Иначе говоря, относительно самостоятельны в целостном произведении могут быть обладающие собственным смыслопроизводством язык, образы и менталитет (система духовно-психологических ценностей и ориентаций). В шедеврах эти три уровня органично спаяны. Следовательно, переводятся не слова, а – концепция личности. «Перевести» художественную модель означает воссоздать некий аналог оригинала – с помощью иных (во всех отношениях – иных) выразительных средств.
Отсюда, между прочим, следует: «копия» далеко не всегда может уступать оригиналу. На основе оригинала (по мотивам оригинала) может быть создано произведение, превосходящее оригинал.

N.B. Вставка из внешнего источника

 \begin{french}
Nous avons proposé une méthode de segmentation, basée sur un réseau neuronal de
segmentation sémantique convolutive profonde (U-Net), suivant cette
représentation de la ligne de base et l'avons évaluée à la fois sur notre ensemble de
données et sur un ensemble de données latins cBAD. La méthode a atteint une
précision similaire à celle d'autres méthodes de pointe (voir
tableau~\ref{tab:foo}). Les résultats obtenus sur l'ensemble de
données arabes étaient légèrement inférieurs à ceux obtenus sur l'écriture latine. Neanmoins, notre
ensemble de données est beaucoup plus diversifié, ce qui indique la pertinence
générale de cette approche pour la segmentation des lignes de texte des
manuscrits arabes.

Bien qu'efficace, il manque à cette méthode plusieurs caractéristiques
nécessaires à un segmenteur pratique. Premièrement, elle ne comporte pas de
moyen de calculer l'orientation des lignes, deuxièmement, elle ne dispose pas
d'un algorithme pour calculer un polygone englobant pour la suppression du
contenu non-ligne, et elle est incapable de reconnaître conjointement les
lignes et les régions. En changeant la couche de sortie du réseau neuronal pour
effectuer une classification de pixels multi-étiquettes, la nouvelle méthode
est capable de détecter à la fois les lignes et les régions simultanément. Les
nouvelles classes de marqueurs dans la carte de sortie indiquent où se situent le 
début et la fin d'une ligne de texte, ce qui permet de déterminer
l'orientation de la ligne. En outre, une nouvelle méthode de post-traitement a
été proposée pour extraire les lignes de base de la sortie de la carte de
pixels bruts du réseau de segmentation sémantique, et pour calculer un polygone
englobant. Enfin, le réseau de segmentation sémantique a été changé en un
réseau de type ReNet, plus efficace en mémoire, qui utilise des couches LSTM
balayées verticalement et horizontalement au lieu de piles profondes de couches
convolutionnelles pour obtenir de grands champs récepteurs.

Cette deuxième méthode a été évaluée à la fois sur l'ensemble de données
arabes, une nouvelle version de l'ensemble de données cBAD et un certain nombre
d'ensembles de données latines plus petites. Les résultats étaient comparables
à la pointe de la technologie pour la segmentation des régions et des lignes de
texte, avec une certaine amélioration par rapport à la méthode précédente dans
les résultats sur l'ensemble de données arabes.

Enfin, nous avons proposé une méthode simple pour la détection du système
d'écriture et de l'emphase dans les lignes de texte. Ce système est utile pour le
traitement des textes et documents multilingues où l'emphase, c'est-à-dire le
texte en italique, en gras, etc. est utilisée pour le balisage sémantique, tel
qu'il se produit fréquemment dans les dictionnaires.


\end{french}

Правда, произведения классического уровня и порядка чаще всего подтверждают иную закономерность: перевод дает лишь относительное представление о шедевре, так как потери при переводе ощутимы и невосполнимы. Органическая целостность живет в родной среде, на родной почве. Чем более органики – тем значительнее степень неконвертируемости оригинала.
* * *
Серьезный, научный подход к литературе начинается с того момента, когда литература осознается как феномен психологический.
* * *
Путь к философии пролегает через художественную литературу (к сознанию рефлектирующему – через моделирующее). Таково классическое движение развивающегося сознания.
Чтобы понять художественную литературу, надо обратиться к ее изучению с высот (и с возможностями) сознания рефлектирующего.
Литературу же упорно познают «любящие» литературу и «равнодушные» к философии художественные натуры. Они-то и создали классический миф о непознаваемости художественной литературы, которая, якобы, стоит или «выше», или вне философий.
Кого бог хочет лишить разума, того он награждает художественными способностями.
* * *
Что можно оказать в защиту мифа?
Из серии мифов об одном и том же явлении складывается уже во многом реальная картина. Реальность, отраженная только с одной стороны, и представляет собой классический миф. То есть миф – это все же реально отраженная реальность. Как не бывает дыма без огня, так нет мифа без реальности.
Справедливо и обратное: самый надежный способ запутаться в реальности – подойти к ней с мерками мифа.
Мифы создаются, случается, и не дураками; но именно миф есть лучший способ одурачивать.
* * *
Любое художественное произведение можно редуцировать до «голой» интеллектуальной схемы. И с точки зрения системы идей даже клинически вулканообразный Ф.М. Достоевский предстает если не убожеством, то «мыслителем», тривиальным до пошлости. В чем же его гениальность?
Он гениален в том, что создал художественную модель, воплотил интеллектуальную схему, оживил ее душевными борениями. В результате появилось нечто не сводимое к мысли. Вот этот душевный «остаток», растворенный в схеме, и обеспечивает жизнеспособность искусства. Только в этом отношении искусство чего-то стоит. Писатель, способный сотворить полнокровную модель жизни, воспринимается простыми смертными как чародей, волшебник, бог, создатель почти живых персонажей и почти самой жизни. Разве пристало такому богу стесняться убожества мысли?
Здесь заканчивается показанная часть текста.